So it is not obvious that, had the dual mandate been in place then, monetary policy decisions would have been much different.

This illustrates that the way inflation-targeting central banks – very much the norm – approach their task is to try to minimise the output gap, in other words achieve a balance between demand in the economy and its capacity to meet that demand.

To put it crudely: If demand falls short of what would fully utilise the economy’s resources -- and the unemployment rate is a key indicator of that – it is a signal to cut interest rates or keep them low. But if the indicators suggest the economy is heading towards a level of demand that outstrips the capacity to supply, that excess demand is not going to deliver any more jobs or output. It will only create an environment where firms can raise their prices with competitive impunity, and policy should tighten to pre-empt that.

“If this short-term relationship between inflation and unemployment held perfectly, then a single price stability objective for a central bank would achieve the same outcome as a dual objective targeting both inflation and employment,” the Treasury says.

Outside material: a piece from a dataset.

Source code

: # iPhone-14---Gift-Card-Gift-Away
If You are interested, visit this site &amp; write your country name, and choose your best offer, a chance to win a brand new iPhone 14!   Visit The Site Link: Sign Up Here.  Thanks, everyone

The trouble is, it doesn’t always. In the event of a supply shock, like a steep rise in global oil prices that raises costs and harms economic growth, stimulatory monetary policy would stabilise output but exacerbate the inflationary impact. Contractionary policy would keep inflation low but exacerbate the decline in output.

If the Central Bank is confident the price impact will be temporary it will “look through it”. But if it looks like becoming persistent and wide-ranging, then a trade-off will have to be made between price stability and returning the economy to full employment, the Treasury says.

“Stagflation” is not just a theoretical possibility, as those who lived through the years of feeble growth and rampant inflation which preceded the passage of the Reserve Bank Act will recall.

Which has priority if the two objectives of price stability & supporting maximum sustainable employment clash?

So the question is whether it is good enough for the Bill now before Parliament to give the Reserve Bank the twin objectives of price stability and supporting maximum sustainable employment, with no guidance as to which has primacy if they should conflict.

The business lobby groups worry about the potential costs to borrowers of uncertainty on this point, if the markets perceive a slackening of commitment to price stability.

“The clearer the commitment to price stability, the lower should be the premium in interest rates for inflation risk,’’ the NZ Initiative says. The case that monetary policy implementation under the existing act has failed to take due account of employment and output issues has not been made, it says, and it sees the decision to blur its primary function as entirely political.

Michael Reddell, whose submission is informed by a high-ranking insider’s experience of how the Reserve Bank approaches its task, suggests the statutory goal of monetary policy should be worded something like this: “Monetary policy should aim to keep the rate of unemployment as low as possible, consistent with maintaining stability in the general level of prices over the medium term.”

So not dual objective but a single objective subject to a binding constraint.

The whole point of what monetary policy can do, Reddell argues, is to avoid (or keep to a minimum consistent with price stability) periods of significant excess capacity. “Maximum sustainable employment” is not a measure of excess capacity; unemployment is much closer to one.

The Bill’s proposed wording treats employment as per se good, but a high performing, high productivity economy might well be one in which people want less work, not more, he says.

By contrast lower unemployment – people wanting a job and looking for one but unable to find one – is unambiguously undesirable.

Reddell’s formulation also makes clear “that the Bank cannot go pursuing its own views on what the unemployment rate can or should be if medium-term price stability is jeopardised.”

Maximising employment versus minimising unemployment

Westpac, on the other hand, argues that the focus on maximising employment, rather than minimising unemployment, would help avoid the negative consequences arising when unemployment may be masked by discouraged workers leaving the work force during a downturn, as has occurred in the United States.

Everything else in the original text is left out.